TASK INPUT Block Start
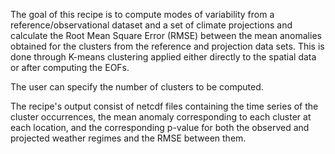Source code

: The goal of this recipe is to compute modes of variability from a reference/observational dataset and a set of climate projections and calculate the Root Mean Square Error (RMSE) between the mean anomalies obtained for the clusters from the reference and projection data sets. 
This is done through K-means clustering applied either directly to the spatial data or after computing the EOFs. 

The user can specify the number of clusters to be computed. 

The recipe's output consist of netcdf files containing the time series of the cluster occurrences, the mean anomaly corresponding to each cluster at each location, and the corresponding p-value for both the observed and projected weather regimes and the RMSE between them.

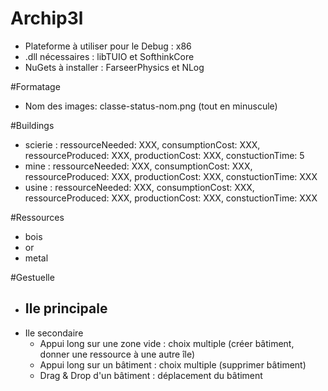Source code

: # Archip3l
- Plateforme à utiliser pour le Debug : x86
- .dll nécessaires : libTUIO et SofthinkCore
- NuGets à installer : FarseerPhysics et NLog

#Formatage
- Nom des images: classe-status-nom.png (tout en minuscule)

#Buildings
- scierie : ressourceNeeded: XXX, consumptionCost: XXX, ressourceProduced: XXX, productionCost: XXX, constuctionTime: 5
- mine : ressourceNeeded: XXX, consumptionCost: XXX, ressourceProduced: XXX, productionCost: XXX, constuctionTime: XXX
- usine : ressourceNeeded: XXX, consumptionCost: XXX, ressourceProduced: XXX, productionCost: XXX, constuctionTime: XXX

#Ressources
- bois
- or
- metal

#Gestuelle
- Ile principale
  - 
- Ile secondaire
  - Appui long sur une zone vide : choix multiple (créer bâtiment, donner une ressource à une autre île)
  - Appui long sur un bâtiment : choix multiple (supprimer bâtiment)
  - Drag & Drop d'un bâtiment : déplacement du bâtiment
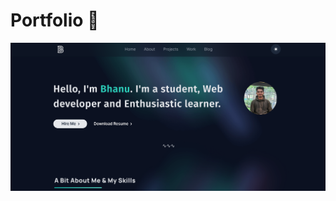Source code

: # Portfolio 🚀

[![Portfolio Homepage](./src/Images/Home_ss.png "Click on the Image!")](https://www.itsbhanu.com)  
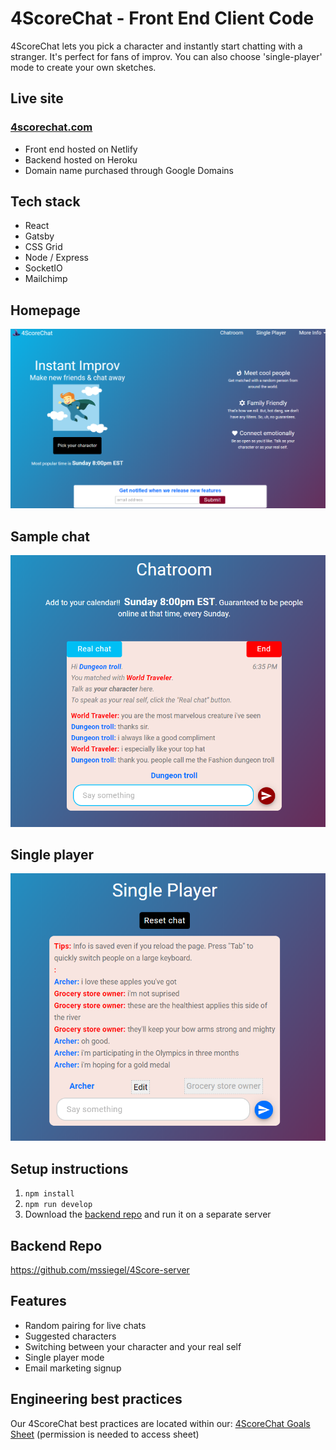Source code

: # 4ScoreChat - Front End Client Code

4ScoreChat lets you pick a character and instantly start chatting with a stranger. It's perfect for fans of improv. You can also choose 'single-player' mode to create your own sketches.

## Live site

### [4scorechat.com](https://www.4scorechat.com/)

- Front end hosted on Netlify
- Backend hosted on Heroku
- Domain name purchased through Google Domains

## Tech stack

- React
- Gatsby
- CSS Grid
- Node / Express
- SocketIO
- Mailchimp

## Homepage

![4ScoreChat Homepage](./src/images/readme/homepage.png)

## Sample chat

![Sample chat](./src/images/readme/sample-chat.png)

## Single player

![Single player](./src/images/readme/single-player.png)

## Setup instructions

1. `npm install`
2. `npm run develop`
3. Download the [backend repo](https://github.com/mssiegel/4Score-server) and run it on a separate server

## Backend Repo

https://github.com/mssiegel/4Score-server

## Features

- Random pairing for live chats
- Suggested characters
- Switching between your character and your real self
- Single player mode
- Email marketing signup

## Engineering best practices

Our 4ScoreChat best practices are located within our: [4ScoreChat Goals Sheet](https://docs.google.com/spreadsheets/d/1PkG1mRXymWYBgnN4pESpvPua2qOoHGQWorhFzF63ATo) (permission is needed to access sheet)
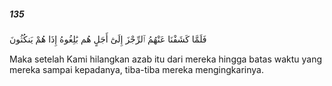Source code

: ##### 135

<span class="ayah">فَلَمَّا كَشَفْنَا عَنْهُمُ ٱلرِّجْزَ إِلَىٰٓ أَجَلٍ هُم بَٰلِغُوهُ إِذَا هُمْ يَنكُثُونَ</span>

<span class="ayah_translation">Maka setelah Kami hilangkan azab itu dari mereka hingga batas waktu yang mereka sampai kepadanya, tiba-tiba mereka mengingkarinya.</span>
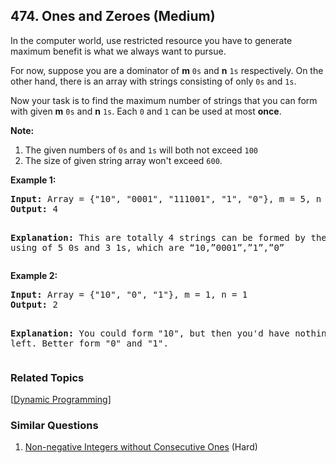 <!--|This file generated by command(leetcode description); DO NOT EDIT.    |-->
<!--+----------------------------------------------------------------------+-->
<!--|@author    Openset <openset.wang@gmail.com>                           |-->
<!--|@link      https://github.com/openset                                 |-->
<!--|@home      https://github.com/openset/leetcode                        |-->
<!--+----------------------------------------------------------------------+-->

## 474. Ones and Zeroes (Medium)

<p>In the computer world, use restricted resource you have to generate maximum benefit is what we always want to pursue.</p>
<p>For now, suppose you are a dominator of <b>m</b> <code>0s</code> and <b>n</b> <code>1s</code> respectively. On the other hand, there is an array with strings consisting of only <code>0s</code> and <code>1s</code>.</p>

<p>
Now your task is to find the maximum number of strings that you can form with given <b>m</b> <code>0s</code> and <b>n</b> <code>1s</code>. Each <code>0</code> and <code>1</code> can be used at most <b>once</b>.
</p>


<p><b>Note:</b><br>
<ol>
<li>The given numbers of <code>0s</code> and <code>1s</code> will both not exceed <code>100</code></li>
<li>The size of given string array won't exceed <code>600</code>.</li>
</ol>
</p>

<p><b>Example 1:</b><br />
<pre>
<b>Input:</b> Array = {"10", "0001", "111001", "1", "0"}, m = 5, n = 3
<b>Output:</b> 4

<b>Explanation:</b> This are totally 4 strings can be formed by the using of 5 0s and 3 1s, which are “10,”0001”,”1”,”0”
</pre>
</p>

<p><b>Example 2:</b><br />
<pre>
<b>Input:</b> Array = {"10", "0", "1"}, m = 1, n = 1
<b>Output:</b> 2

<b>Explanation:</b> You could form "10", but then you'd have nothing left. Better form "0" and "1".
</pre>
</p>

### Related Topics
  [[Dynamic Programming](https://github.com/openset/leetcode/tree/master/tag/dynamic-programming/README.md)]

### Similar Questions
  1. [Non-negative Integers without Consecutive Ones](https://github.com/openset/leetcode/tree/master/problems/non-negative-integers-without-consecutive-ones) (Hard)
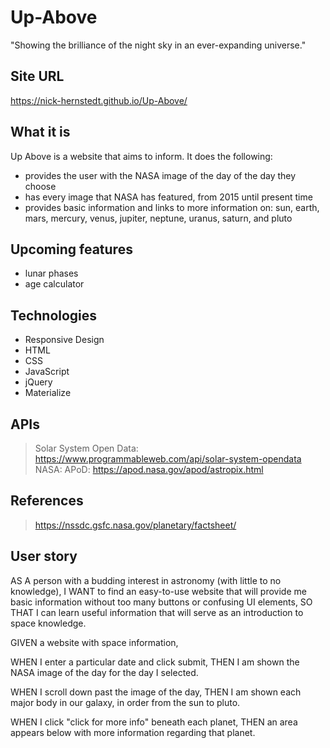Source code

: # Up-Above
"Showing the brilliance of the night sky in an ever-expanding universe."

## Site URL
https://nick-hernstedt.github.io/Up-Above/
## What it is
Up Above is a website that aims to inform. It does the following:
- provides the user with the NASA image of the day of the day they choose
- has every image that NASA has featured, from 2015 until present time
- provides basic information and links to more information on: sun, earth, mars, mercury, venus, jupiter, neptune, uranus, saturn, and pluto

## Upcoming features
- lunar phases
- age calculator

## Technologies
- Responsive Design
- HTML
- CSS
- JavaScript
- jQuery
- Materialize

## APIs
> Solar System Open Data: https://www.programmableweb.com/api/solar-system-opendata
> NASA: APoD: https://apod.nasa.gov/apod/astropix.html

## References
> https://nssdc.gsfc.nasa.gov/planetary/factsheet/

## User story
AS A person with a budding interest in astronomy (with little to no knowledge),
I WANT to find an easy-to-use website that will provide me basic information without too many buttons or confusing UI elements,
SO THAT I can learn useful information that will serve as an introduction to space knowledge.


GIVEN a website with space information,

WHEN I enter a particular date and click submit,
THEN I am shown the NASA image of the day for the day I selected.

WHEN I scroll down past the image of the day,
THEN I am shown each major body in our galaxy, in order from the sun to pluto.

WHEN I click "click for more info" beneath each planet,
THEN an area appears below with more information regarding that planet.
TASK INPUT Block End
Bring together every line in the entries that holds the string "maximum".

EXERCISE RESPONSE
<p>In the computer world, use restricted resource you have to generate maximum benefit is what we always want to pursue.</p>
Now your task is to find the maximum number of strings that you can form with given <b>m</b> <code>0s</code> and <b>n</b> <code>1s</code>. Each <code>0</code> and <code>1</code> can be used at most <b>once</b>.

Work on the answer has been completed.